**Problem requirements:** Write out the opening lines of the data word for word, up to and including the line with "- Follow up", and leave every picture and every later line out.

[Collected data entries]
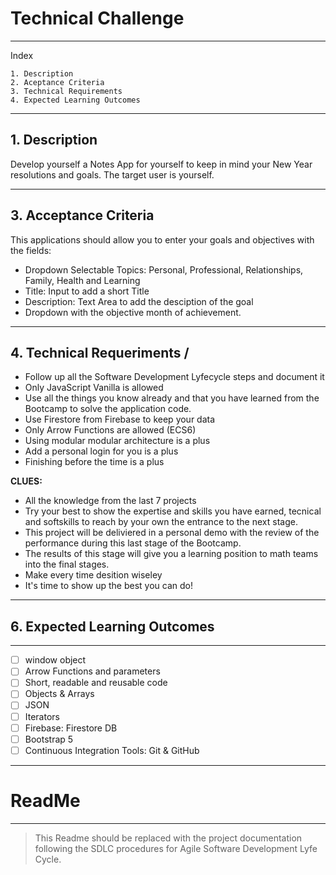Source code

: # Technical Challenge
---
Index

    1. Description
    2. Aceptance Criteria
    3. Technical Requirements
    4. Expected Learning Outcomes
---

## 1. Description

Develop yourself a Notes App for yourself to keep in mind your New Year resolutions and goals. The target user is yourself.

---

## 3. Acceptance Criteria

This applications should allow you to enter your goals and objectives with the fields: 
* Dropdown Selectable Topics: Personal, Professional, Relationships, Family, Health and Learning
* Title: Input to add a short Title
* Description: Text Area to add the desciption of the goal
* Dropdown with the objective month of achievement. 

---

## 4. Technical Requeriments /
- Follow up all the Software Development Lyfecycle steps and document it
- Only JavaScript Vanilla is allowed
- Use all the things you know already and that you have learned from the Bootcamp to solve the application code.
- Use Firestore from Firebase to keep your data 
- Only Arrow Functions are allowed (ECS6)
- Using modular modular architecture is a plus
- Add a personal login for you is a plus
- Finishing before the time is a plus

**CLUES:**

- All the knowledge from the last 7 projects
- Try your best to show the expertise and skills you have earned, tecnical and softskills to reach by your own the entrance to the next stage.
- This project will be deliviered in a personal demo with the review of the performance during this last stage of the Bootcamp. 
- The results of this stage will give you a learning position to math teams into the final stages.
- Make every time desition wiseley 
- It's time to show up the best you can do!

---
##  6. Expected Learning Outcomes

---

- [ ] window object 
- [ ] Arrow Functions and parameters
- [ ] Short, readable and reusable code
- [ ] Objects & Arrays 
- [ ] JSON
- [ ] Iterators
- [ ] Firebase: Firestore DB 
- [ ] Bootstrap 5
- [ ] Continuous Integration Tools: Git & GitHub

---
# ReadMe

---

> This Readme should be replaced with the project documentation following the SDLC procedures for Agile Software Development Lyfe Cycle.
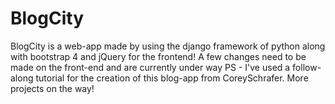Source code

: # BlogCity
 BlogCity is a web-app made by using the django framework of python along with bootstrap 4 and jQuery for the frontend! A few changes need to be made on the front-end and are currently under way
 PS - I've used a follow-along tutorial for the creation of this blog-app from CoreySchrafer. More projects on the way!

**Answer to the problem:**
Source code

: # Technical Challenge
---
Index

    1. Description
    2. Aceptance Criteria
    3. Technical Requirements
    4. Expected Learning Outcomes
---

## 1. Description

Develop yourself a Notes App for yourself to keep in mind your New Year resolutions and goals. The target user is yourself.

---

## 3. Acceptance Criteria

This applications should allow you to enter your goals and objectives with the fields: 
* Dropdown Selectable Topics: Personal, Professional, Relationships, Family, Health and Learning
* Title: Input to add a short Title
* Description: Text Area to add the desciption of the goal
* Dropdown with the objective month of achievement. 

---

## 4. Technical Requeriments /
- Follow up all the Software Development Lyfecycle steps and document it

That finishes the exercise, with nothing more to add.